I started reading Diaper Free Before Three, which a friend from my Bergamo training recommended (thanks Sarah!). I also spent some time at Babies R Us checking out the potties – seriously, singing potties with frog eyes? How on earth did human beings ever learn to use the toilet before the advent of singing potties with frog eyes? And would that not scare the crap out of you (pun intended) if you were a baby? Hmm… Maybe they’re onto something… But I digress… 

After some research (yes, I researched potties), I settled on the Baby Bjorn. I chose that potty based on many positive reviews, which praised its high back rest and clean design (no crevices from which to dig out poop). No poop-digging? Sign me up!
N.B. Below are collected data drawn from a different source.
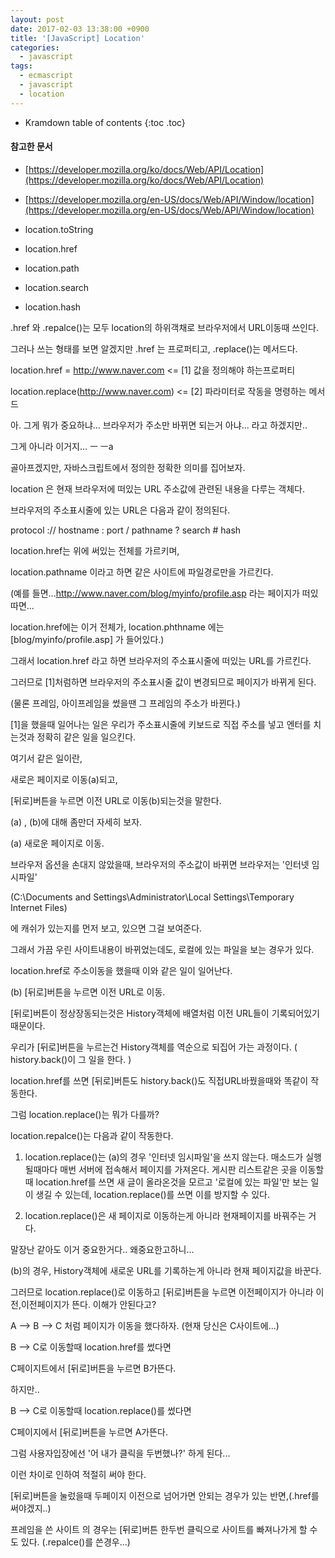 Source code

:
 ```yaml
---
layout: post
date: 2017-02-03 13:38:00 +0900
title: '[JavaScript] Location'
categories:
  - javascript
tags:
  - ecmascript
  - javascript
  - location
---
```


* Kramdown table of contents
{:toc .toc}

#### 참고한 문서

- [https://developer.mozilla.org/ko/docs/Web/API/Location](https://developer.mozilla.org/ko/docs/Web/API/Location)
- [https://developer.mozilla.org/en-US/docs/Web/API/Window/location](https://developer.mozilla.org/en-US/docs/Web/API/Window/location)

- location.toString
- location.href
- location.path
- location.search
- location.hash

.href 와 .repalce()는 모두 location의 하위객채로 브라우저에서 URL이동때 쓰인다.

그러나 쓰는 형태를 보면 알겠지만 .href 는 프로퍼티고, .replace()는 메서드다.

location.href = http://www.naver.com        <= [1] 값을 정의해야 하는프로퍼티

location.replace(http://www.naver.com)    <= [2] 파라미터로 작동을 명령하는 메서드

아. 그게 뭐가 중요하냐... 브라우저가 주소만 바뀌면 되는거 아냐... 라고 하겠지만..

그게 아니라 이거지... ㅡ ㅡa

골아프겠지만, 자바스크립트에서 정의한 정확한 의미를 집어보자.

location 은 현재 브라우저에 떠있는 URL 주소값에 관련된 내용을 다루는 객체다.

브라우저의 주소표시줄에 있는 URL은 다음과 같이 정의된다.

protocol :// hostname : port / pathname ? search # hash

location.href는 위에 써있는 전체를 가르키며,

location.pathname 이라고 하면 같은 사이트에 파일경로만을 가르킨다.

(예를 들면...http://www.naver.com/blog/myinfo/profile.asp  라는 페이지가 떠있따면...

location.href에는 이거 전체가, location.phthname 에는 [blog/myinfo/profile.asp] 가 들어있다.)

그래서 location.href 라고 하면 브라우저의 주소표시줄에 떠있는 URL를 가르킨다.

그러므로 [1]처럼하면 브라우저의 주소표시줄 값이 변경되므로 페이지가 바뀌게 된다.

(물론 프레임, 아이프레임을 썼을땐 그 프레임의 주소가 바뀐다.)

[1]을 했을때 일어나는 일은 우리가 주소표시줄에 키보드로 직접 주소를 넣고 엔터를 치는것과 정확히 같은 일을 일으킨다.

여기서 같은 일이란,

새로은 페이지로 이동(a)되고,

[뒤로]버튼을 누르면 이전 URL로 이동(b)되는것을 말한다.

(a) , (b)에 대해 좀만더 자세히 보자.

(a)  새로운 페이지로 이동.

브라우저 옵션을 손대지 않았을때, 브라우저의 주소값이 바뀌면 브라우저는 '인터넷 임시파일'

(C:\Documents and Settings\Administrator\Local Settings\Temporary Internet Files\)

에 캐쉬가 있는지를 먼저 보고, 있으면 그걸 보여준다.

그래서 가끔 우린 사이트내용이 바뀌었는데도, 로컬에 있는 파일을 보는 경우가 있다.

location.href로 주소이동을 했을때 이와 같은 일이 일어난다.

(b) [뒤로]버튼을 누르면 이전 URL로 이동.

[뒤로]버튼이 정상장동되는것은 History객체에 배열처럼 이전 URL들이 기록되어있기때문이다.

우리가 [뒤로]버튼을 누르는건 History객체를 역순으로 되집어 가는 과정이다. ( history.back()이 그 일을 한다. )

location.href를 쓰면 [뒤로]버튼도 history.back()도 직접URL바꿨을때와 똑같이 작동한다.



그럼 location.replace()는 뭐가 다를까?

location.repalce()는 다음과 같이 작동한다.



1. location.replace()는 (a)의 경우  '인터넷 임시파일'을 쓰지 않는다. 매소드가 실행될때마다 매번 서버에 접속해서 페이지를 가져온다. 게시판 리스트같은 곳을 이동할때 location.href를 쓰면 새 글이 올라온것을 모르고 '로컬에 있는 파일'만 보는 일이 생길 수 있는데, location.replace()를 쓰면 이를 방지할 수 있다.



2. location.replace()은 새 페이지로 이동하는게 아니라 현재페이지를 바꿔주는 거다.

말장난 같아도 이거 중요한거다.. 왜중요한고하니...

(b)의 경우, History객체에 새로운 URL를 기록하는게 아니라 현재 페이지값을 바꾼다.

그러므로 location.replace()로 이동하고 [뒤로]버튼을 누르면 이전페이지가 아니라 이전,이전페이지가 뜬다. 이해가 안된다고?



A --> B --> C    처럼 페이지가 이동을 했다하자. (현재 당신은 C사이트에...)

B --> C로 이동할때 location.href를 썼다면

C페이지트에서 [뒤로]버튼을 누르면 B가뜬다.

하지만..

B --> C로 이동할때 location.replace()를 썼다면

C페이지에서 [뒤로]버튼을 누르면 A가뜬다.

그럼 사용자입장에선 '어 내가 클릭을 두번했나?' 하게 된다...



이런 차이로 인하여 적절히 써야 한다.

[뒤로]버튼을 눌렀을때 두페이지 이전으로 넘어가면 안되는 경우가 있는 반면,(.href를 써야겠지..)

프레임을 쓴 사이트 의 경우는 [뒤로]버튼 한두번 클릭으로 사이트를 빠져나가게 할 수도 있다. (.repalce()를 쓴경우...)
This morning, I placed the potties in our two bathrooms to get Zach used to the idea of them being there. I really wasn’t thinking of sitting him on the potty until the end of October, after we return from a trip to Mexico. It seemed wrong to toilet train him for three weeks and then stop for a week during our trip.

I did, however, decide that I would not use diaper covers when we are home, so that I can start to understand his urination patterns. Today, before his noon nap, I changed his diaper and only used the prefold (no cover). When he woke up, I noticed he had had a bowel movement. I took him to the bathroom to change him and when I was taking off the diaper I realized that the front was dry. I wiped his bottom clean but instead of putting on a clean diaper I told him to try to pee on the potty. I put him on the potty and he seemed quite at ease. He looked around, and not ten seconds later started to pee!! He finished and smiled, clearly satisfied with his new experience!

I couldn’t believe my eyes! It works! And the best part was that it was so natural for both of us… No praise, no stickers, no confusion. Just a baby boy following his body’s urges and a first-time momma following her child.

Except now I’m going to have to travel to Mexico with the potty…

Update: I’ve been sitting Zach on the potty daily for the past three days, every time he wakes up and after every meal. I’ve yet to catch a poop but he pees just about every time! I love how natural and matter-of-fact the process is when you introduce your child to toileting at an early age. By starting now, I’m setting the expectation that pee and poo belong in the toilet. Therefore, when he’s old enough to walk and become conscious of his body’s elimination needs, he’ll know where to go! To me, this makes more sense than letting your child get used to eliminating in a diaper and then one day letting him know that it’s wrong.